■ Work to complete
Please print every record below exactly as it reads.

Dataset entries
-- -- --

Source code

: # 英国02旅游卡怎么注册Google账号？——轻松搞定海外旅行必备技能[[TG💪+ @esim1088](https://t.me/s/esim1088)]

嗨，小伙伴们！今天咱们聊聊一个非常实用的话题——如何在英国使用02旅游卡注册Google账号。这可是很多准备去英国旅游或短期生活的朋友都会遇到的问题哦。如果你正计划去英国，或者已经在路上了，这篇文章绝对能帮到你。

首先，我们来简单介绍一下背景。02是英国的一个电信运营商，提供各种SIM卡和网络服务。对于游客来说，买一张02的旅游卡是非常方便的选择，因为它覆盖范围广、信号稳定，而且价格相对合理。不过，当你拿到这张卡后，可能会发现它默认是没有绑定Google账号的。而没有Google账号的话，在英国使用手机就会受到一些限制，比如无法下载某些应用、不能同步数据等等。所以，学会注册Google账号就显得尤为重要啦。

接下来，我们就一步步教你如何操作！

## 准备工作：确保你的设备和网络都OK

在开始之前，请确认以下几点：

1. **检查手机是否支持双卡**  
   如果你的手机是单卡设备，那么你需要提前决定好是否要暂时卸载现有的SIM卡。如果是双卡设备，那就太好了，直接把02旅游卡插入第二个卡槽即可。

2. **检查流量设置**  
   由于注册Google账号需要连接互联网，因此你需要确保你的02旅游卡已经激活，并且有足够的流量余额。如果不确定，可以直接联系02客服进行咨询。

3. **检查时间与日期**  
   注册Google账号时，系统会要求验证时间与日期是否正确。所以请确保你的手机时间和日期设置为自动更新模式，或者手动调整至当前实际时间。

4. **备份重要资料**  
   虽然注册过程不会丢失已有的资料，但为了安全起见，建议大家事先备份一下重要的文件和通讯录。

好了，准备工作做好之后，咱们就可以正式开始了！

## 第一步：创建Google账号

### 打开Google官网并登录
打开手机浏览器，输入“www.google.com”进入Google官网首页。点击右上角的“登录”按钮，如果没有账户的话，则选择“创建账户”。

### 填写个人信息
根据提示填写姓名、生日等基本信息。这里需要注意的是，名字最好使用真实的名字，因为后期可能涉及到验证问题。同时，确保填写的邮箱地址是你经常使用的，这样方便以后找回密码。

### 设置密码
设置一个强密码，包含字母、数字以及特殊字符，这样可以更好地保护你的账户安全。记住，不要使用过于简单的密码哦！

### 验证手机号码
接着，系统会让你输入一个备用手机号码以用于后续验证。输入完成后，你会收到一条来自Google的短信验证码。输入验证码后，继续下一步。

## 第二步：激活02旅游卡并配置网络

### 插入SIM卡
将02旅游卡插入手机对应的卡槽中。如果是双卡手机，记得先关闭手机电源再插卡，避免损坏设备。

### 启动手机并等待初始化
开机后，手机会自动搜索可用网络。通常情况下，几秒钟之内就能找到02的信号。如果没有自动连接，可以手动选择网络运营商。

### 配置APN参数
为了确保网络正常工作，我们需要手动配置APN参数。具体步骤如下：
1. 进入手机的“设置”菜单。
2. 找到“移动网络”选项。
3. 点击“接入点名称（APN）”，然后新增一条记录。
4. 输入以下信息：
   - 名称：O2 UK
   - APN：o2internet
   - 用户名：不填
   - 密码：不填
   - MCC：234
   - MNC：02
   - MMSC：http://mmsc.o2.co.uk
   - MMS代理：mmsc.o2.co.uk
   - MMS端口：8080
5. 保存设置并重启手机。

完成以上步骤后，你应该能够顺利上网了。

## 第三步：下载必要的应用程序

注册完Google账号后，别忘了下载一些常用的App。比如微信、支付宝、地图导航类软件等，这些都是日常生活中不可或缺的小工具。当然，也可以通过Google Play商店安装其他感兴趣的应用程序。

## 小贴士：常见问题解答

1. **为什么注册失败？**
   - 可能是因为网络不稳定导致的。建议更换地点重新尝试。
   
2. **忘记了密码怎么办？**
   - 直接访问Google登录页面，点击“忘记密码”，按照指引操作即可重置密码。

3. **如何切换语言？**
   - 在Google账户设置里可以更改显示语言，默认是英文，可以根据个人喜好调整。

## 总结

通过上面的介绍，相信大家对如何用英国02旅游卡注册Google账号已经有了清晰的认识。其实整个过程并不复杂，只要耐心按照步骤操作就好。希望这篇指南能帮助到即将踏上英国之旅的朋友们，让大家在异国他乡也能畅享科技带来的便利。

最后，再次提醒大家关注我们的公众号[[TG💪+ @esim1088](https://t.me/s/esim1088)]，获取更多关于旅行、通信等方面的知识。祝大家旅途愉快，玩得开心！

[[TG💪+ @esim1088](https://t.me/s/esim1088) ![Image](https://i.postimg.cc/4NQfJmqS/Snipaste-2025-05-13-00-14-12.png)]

-- -- --

■ Exercise output
Source code

: # 英国02旅游卡怎么注册Google账号？——轻松搞定海外旅行必备技能[[TG💪+ @esim1088](https://t.me/s/esim1088)]

嗨，小伙伴们！今天咱们聊聊一个非常实用的话题——如何在英国使用02旅游卡注册Google账号。这可是很多准备去英国旅游或短期生活的朋友都会遇到的问题哦。如果你正计划去英国，或者已经在路上了，这篇文章绝对能帮到你。

首先，我们来简单介绍一下背景。02是英国的一个电信运营商，提供各种SIM卡和网络服务。对于游客来说，买一张02的旅游卡是非常方便的选择，因为它覆盖范围广、信号稳定，而且价格相对合理。不过，当你拿到这张卡后，可能会发现它默认是没有绑定Google账号的。而没有Google账号的话，在英国使用手机就会受到一些限制，比如无法下载某些应用、不能同步数据等等。所以，学会注册Google账号就显得尤为重要啦。

接下来，我们就一步步教你如何操作！

## 准备工作：确保你的设备和网络都OK

在开始之前，请确认以下几点：

1. **检查手机是否支持双卡**  
   如果你的手机是单卡设备，那么你需要提前决定好是否要暂时卸载现有的SIM卡。如果是双卡设备，那就太好了，直接把02旅游卡插入第二个卡槽即可。

2. **检查流量设置**  
   由于注册Google账号需要连接互联网，因此你需要确保你的02旅游卡已经激活，并且有足够的流量余额。如果不确定，可以直接联系02客服进行咨询。

3. **检查时间与日期**  
   注册Google账号时，系统会要求验证时间与日期是否正确。所以请确保你的手机时间和日期设置为自动更新模式，或者手动调整至当前实际时间。

4. **备份重要资料**  
   虽然注册过程不会丢失已有的资料，但为了安全起见，建议大家事先备份一下重要的文件和通讯录。

好了，准备工作做好之后，咱们就可以正式开始了！

## 第一步：创建Google账号

### 打开Google官网并登录
打开手机浏览器，输入“www.google.com”进入Google官网首页。点击右上角的“登录”按钮，如果没有账户的话，则选择“创建账户”。

### 填写个人信息
根据提示填写姓名、生日等基本信息。这里需要注意的是，名字最好使用真实的名字，因为后期可能涉及到验证问题。同时，确保填写的邮箱地址是你经常使用的，这样方便以后找回密码。

### 设置密码
设置一个强密码，包含字母、数字以及特殊字符，这样可以更好地保护你的账户安全。记住，不要使用过于简单的密码哦！

### 验证手机号码
接着，系统会让你输入一个备用手机号码以用于后续验证。输入完成后，你会收到一条来自Google的短信验证码。输入验证码后，继续下一步。

## 第二步：激活02旅游卡并配置网络

### 插入SIM卡
将02旅游卡插入手机对应的卡槽中。如果是双卡手机，记得先关闭手机电源再插卡，避免损坏设备。

### 启动手机并等待初始化
开机后，手机会自动搜索可用网络。通常情况下，几秒钟之内就能找到02的信号。如果没有自动连接，可以手动选择网络运营商。

### 配置APN参数
为了确保网络正常工作，我们需要手动配置APN参数。具体步骤如下：
1. 进入手机的“设置”菜单。
2. 找到“移动网络”选项。
3. 点击“接入点名称（APN）”，然后新增一条记录。
4. 输入以下信息：
   - 名称：O2 UK
   - APN：o2internet
   - 用户名：不填
   - 密码：不填
   - MCC：234
   - MNC：02
   - MMSC：http://mmsc.o2.co.uk
   - MMS代理：mmsc.o2.co.uk
   - MMS端口：8080
5. 保存设置并重启手机。

完成以上步骤后，你应该能够顺利上网了。

## 第三步：下载必要的应用程序

注册完Google账号后，别忘了下载一些常用的App。比如微信、支付宝、地图导航类软件等，这些都是日常生活中不可或缺的小工具。当然，也可以通过Google Play商店安装其他感兴趣的应用程序。

## 小贴士：常见问题解答

1. **为什么注册失败？**
   - 可能是因为网络不稳定导致的。建议更换地点重新尝试。
   
2. **忘记了密码怎么办？**
   - 直接访问Google登录页面，点击“忘记密码”，按照指引操作即可重置密码。

3. **如何切换语言？**
   - 在Google账户设置里可以更改显示语言，默认是英文，可以根据个人喜好调整。

## 总结

通过上面的介绍，相信大家对如何用英国02旅游卡注册Google账号已经有了清晰的认识。其实整个过程并不复杂，只要耐心按照步骤操作就好。希望这篇指南能帮助到即将踏上英国之旅的朋友们，让大家在异国他乡也能畅享科技带来的便利。

最后，再次提醒大家关注我们的公众号[[TG💪+ @esim1088](https://t.me/s/esim1088)]，获取更多关于旅行、通信等方面的知识。祝大家旅途愉快，玩得开心！

[[TG💪+ @esim1088](https://t.me/s/esim1088) ![Image](https://i.postimg.cc/4NQfJmqS/Snipaste-2025-05-13-00-14-12.png)]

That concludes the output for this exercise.